A July 1, 2009 estimate placed the population at 96,250.

Historical population
| Census | Pop. | Note | %± |
| 1840 | 4,441 |  | — |
| 1850 | 8,205 |  | 84.8% |
| 1860 | 15,195 |  | 85.2% |
| 1870 | 17,230 |  | 13.4% |
| 1880 | 24,418 |  | 41.7% |
| 1890 | 28,391 |  | 16.3% |
| 1900 | 33,113 |  | 16.6% |
| 1910 | 36,736 |  | 10.9% |
| 1920 | 39,841 |  | 8.5% |
| 1930 | 48,667 |  | 22.2% |
| 1940 | 56,141 |  | 15.4% |
| 1950 | 62,899 |  | 12.0% |
| 1960 | 69,130 |  | 9.9% |
| 1970 | 73,742 |  | 6.7% |
| 1980 | 79,800 |  | 8.2% |
| 1990 | 81,251 |  | 1.8% |
| 2000 | 90,565 |  | 11.5% |
| 2010 | 96,317 |  | 6.4% |
| 2020 | 98,584 |  | 2.4% |
| 2025 (est.) | 101,378 | Increase | 2.8% |
U.S. Decennial Census 1790-1880 1890-1910 1920-1930 1930-1940 1940-1950 1960-1980 1980-2000 2010 2020

===Racial and ethnic composition===

Floyd County, Georgia – racial and ethnic composition Note: the US Census treats Hispanic/Latino as an ethnic category. This table excludes Latinos from the racial categories and assigns them to a separate category. Hispanics/Latinos may be of any race.
| Race / ethnicity (NH = Non-Hispanic) | Pop 1980 | Pop 1990 | Pop 2000 | Pop 2010 | Pop 2020 | % 1980 | % 1990 | % 2000 | % 2010 | % 2020 |
|---|---|---|---|---|---|---|---|---|---|---|
| White alone (NH) | 68,810 | 68,858 | 71,674 | 70,959 | 67,747 | 86.23% | 84.75% | 79.14% | 73.67% | 68.72% |
| Black or African American alone (NH) | 10,141 | 11,027 | 11,984 | 13,494 | 13,940 | 12.71% | 13.57% | 13.23% | 14.01% | 14.14% |
| Native American or Alaska Native alone (NH) | 52 | 128 | 204 | 194 | 191 | 0.07% | 0.16% | 0.23% | 0.20% | 0.19% |
| Asian alone (NH) | 211 | 400 | 834 | 1,225 | 1,287 | 0.26% | 0.49% | 0.92% | 1.27% | 1.31% |
| Native Hawaiian or Pacific Islander alone (NH) | x | x | 43 | 56 | 24 | x | x | 0.05% | 0.06% | 0.02% |
| Other race alone (NH) | 41 | 7 | 63 | 108 | 371 | 0.05% | 0.01% | 0.07% | 0.11% | 0.38% |
| Mixed-race or multiracial (NH) | x | x | 780 | 1,294 | 3,558 | x | x | 0.86% | 1.34% | 3.61% |
| Hispanic or Latino (any race) | 545 | 831 | 4,983 | 8,987 | 11,466 | 0.68% | 1.02% | 5.50% | 9.33% | 11.63% |
| Total | 79,800 | 81,251 | 90,565 | 96,317 | 98,584 | 100.00% | 100.00% | 100.00% | 100.00% | 100.00% |

===2020 census===

As of the 2020 census, there were 98,584 people, 36,883 households, and 23,561 families residing in the county.

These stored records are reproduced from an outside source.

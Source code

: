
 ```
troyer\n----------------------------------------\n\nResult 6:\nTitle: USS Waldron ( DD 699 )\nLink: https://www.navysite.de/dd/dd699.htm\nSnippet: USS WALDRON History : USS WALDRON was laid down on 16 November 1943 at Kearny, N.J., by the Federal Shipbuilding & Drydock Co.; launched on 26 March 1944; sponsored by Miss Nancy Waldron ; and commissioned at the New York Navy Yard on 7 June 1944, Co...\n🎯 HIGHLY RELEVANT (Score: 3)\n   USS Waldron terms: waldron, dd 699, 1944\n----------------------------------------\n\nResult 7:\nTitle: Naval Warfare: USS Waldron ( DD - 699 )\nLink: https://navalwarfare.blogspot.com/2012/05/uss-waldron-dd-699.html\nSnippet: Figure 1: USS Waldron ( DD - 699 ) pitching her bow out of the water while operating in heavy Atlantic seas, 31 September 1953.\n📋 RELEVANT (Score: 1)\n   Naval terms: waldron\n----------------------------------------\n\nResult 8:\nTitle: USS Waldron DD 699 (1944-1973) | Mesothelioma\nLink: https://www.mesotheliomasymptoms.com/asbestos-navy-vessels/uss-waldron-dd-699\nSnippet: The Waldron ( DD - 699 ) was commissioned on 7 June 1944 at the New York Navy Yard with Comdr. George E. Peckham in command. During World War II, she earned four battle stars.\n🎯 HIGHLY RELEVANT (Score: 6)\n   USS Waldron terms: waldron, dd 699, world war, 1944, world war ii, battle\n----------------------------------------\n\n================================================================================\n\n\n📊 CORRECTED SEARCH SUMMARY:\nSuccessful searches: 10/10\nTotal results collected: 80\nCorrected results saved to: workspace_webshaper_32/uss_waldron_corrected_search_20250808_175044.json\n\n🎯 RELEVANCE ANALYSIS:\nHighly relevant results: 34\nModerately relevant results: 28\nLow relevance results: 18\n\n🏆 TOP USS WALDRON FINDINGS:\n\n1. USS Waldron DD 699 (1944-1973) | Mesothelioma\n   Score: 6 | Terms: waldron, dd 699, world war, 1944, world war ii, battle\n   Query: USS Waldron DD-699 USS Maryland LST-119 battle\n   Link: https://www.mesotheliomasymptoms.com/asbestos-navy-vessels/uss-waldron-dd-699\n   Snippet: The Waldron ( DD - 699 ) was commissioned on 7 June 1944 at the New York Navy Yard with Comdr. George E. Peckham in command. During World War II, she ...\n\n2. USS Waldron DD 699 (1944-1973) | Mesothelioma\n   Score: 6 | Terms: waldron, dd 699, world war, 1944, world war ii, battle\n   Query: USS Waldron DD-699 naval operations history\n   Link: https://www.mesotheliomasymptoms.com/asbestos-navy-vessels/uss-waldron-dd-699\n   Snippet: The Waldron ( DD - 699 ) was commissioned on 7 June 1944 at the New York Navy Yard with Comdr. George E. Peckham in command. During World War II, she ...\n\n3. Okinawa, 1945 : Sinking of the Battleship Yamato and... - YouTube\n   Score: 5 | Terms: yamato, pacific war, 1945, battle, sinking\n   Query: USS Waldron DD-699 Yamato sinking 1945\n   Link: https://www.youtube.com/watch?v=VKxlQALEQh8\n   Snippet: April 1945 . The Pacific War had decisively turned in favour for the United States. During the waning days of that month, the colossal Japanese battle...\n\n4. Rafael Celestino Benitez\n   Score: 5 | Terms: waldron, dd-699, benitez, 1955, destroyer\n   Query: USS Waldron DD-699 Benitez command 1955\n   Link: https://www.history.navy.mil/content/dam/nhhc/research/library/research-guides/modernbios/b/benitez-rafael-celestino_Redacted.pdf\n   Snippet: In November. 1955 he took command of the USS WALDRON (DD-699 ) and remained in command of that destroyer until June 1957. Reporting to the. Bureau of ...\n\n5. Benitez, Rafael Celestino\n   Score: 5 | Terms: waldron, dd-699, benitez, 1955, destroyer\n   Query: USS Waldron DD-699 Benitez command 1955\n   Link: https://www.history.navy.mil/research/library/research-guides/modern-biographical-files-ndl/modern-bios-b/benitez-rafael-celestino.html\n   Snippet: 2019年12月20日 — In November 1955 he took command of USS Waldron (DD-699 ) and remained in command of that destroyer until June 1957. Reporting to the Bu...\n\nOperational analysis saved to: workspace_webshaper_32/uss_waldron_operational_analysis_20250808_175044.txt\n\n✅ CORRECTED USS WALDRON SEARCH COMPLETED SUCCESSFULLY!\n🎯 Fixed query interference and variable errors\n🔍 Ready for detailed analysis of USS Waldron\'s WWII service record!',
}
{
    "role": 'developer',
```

The median age was 38.6 years; 22.6% of residents were under the age of 18 and 17.4% were 65 years of age or older, while for every 100 females there were 95.3 males and for every 100 females age 18 and over there were 92.6 males.

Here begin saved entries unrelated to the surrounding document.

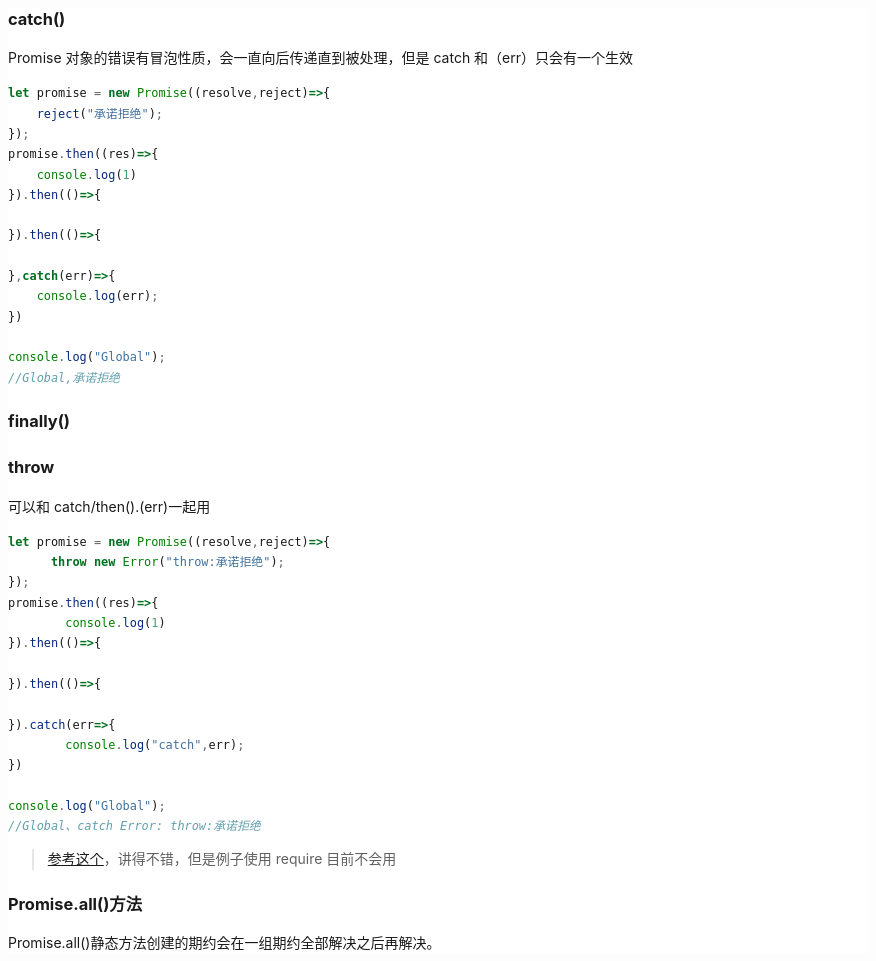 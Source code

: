 ### catch()

Promise 对象的错误有冒泡性质，会一直向后传递直到被处理，但是 catch 和（err）只会有一个生效

```javascript
let promise = new Promise((resolve,reject)=>{
    reject("承诺拒绝");
});
promise.then((res)=>{
    console.log(1)
}).then(()=>{

}).then(()=>{

},catch(err)=>{
    console.log(err);
})

console.log("Global");
//Global,承诺拒绝
```

### finally()

### throw

可以和 catch/then().(err)一起用

```javascript
let promise = new Promise((resolve,reject)=>{
      throw new Error("throw:承诺拒绝");
});
promise.then((res)=>{
    	console.log(1)
}).then(()=>{

}).then(()=>{

}).catch(err=>{
    	console.log("catch",err);
})

console.log("Global");
//Global、catch Error: throw:承诺拒绝
```

> [参考这个](https://www.bilibili.com/video/BV1sv411i7v8?t=23&p=4)，讲得不错，但是例子使用 require 目前不会用

### 

### Promise.all()方法

Promise.all()静态方法创建的期约会在一组期约全部解决之后再解决。
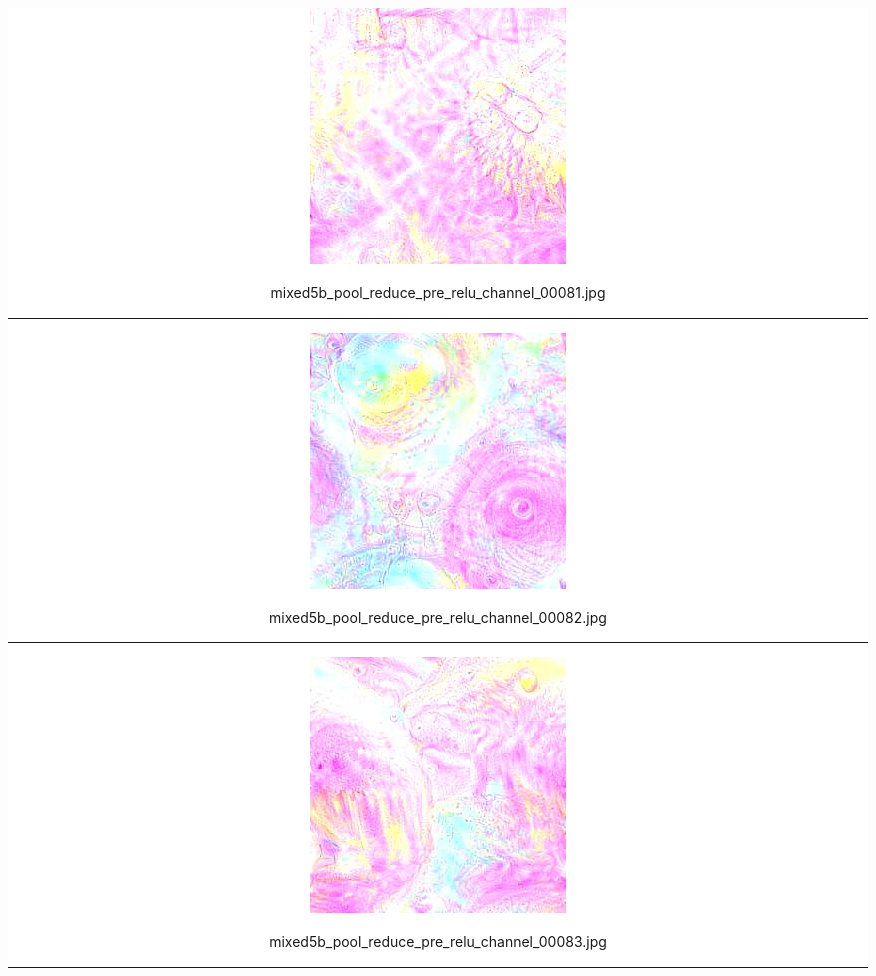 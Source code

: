 <p align="center">  <img src="mixed5b_pool_reduce_pre_relu_channel_00081.jpg?"> </p><p align="center">mixed5b_pool_reduce_pre_relu_channel_00081.jpg</p>

***

<p align="center">  <img src="mixed5b_pool_reduce_pre_relu_channel_00082.jpg?"> </p><p align="center">mixed5b_pool_reduce_pre_relu_channel_00082.jpg</p>

***

<p align="center">  <img src="mixed5b_pool_reduce_pre_relu_channel_00083.jpg?"> </p><p align="center">mixed5b_pool_reduce_pre_relu_channel_00083.jpg</p>

***
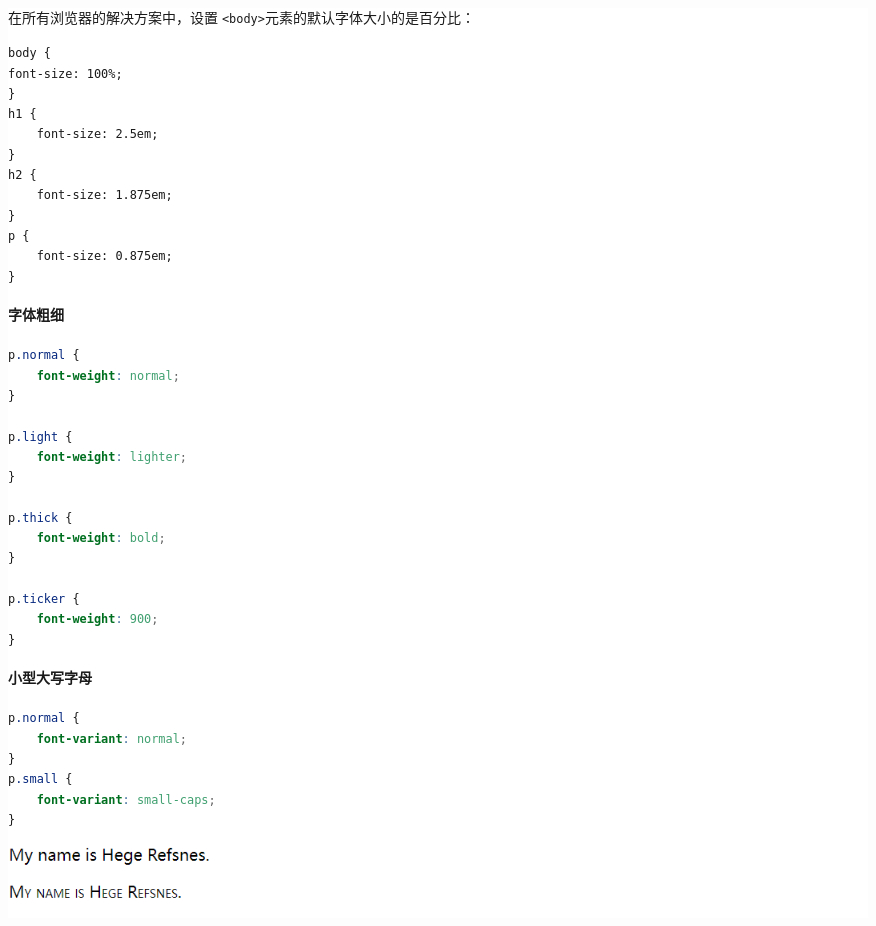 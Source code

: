 在所有浏览器的解决方案中，设置 `<body>`元素的默认字体大小的是百分比：

```
body {
font-size: 100%; 
}
h1 {
	font-size: 2.5em; 
}
h2 {
	font-size: 1.875em; 
}
p {
	font-size: 0.875em;
}
```

#### 字体粗细

```css
p.normal {
    font-weight: normal;
}

p.light {
    font-weight: lighter;
}

p.thick {
    font-weight: bold;
}

p.ticker {
    font-weight: 900;
}
```

#### 小型大写字母

```css
p.normal {
    font-variant: normal;
}
p.small {
    font-variant: small-caps;
}
```

<img src="typora-user-images/image-20221122155932773.png" alt="image-20221122155932773" style="zoom: 80%;" />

61.3% of residents lived in urban areas, while 38.7% lived in rural areas.

The racial makeup of the county was 70.5% White, 14.3% Black or African American, 0.7% American Indian and Alaska Native, 1.3% Asian, 0.0% Native Hawaiian and Pacific Islander, 5.9% from some other race, and 7.3% from two or more races. Hispanic or Latino residents of any race comprised 11.6% of the population.

Of the 36,883 households, 31.2% had children under the age of 18 living with them and 29.3% had a female householder with no spouse or partner present. About 27.0% of all households were made up of individuals and 12.1% had someone living alone who was 65 years of age or older.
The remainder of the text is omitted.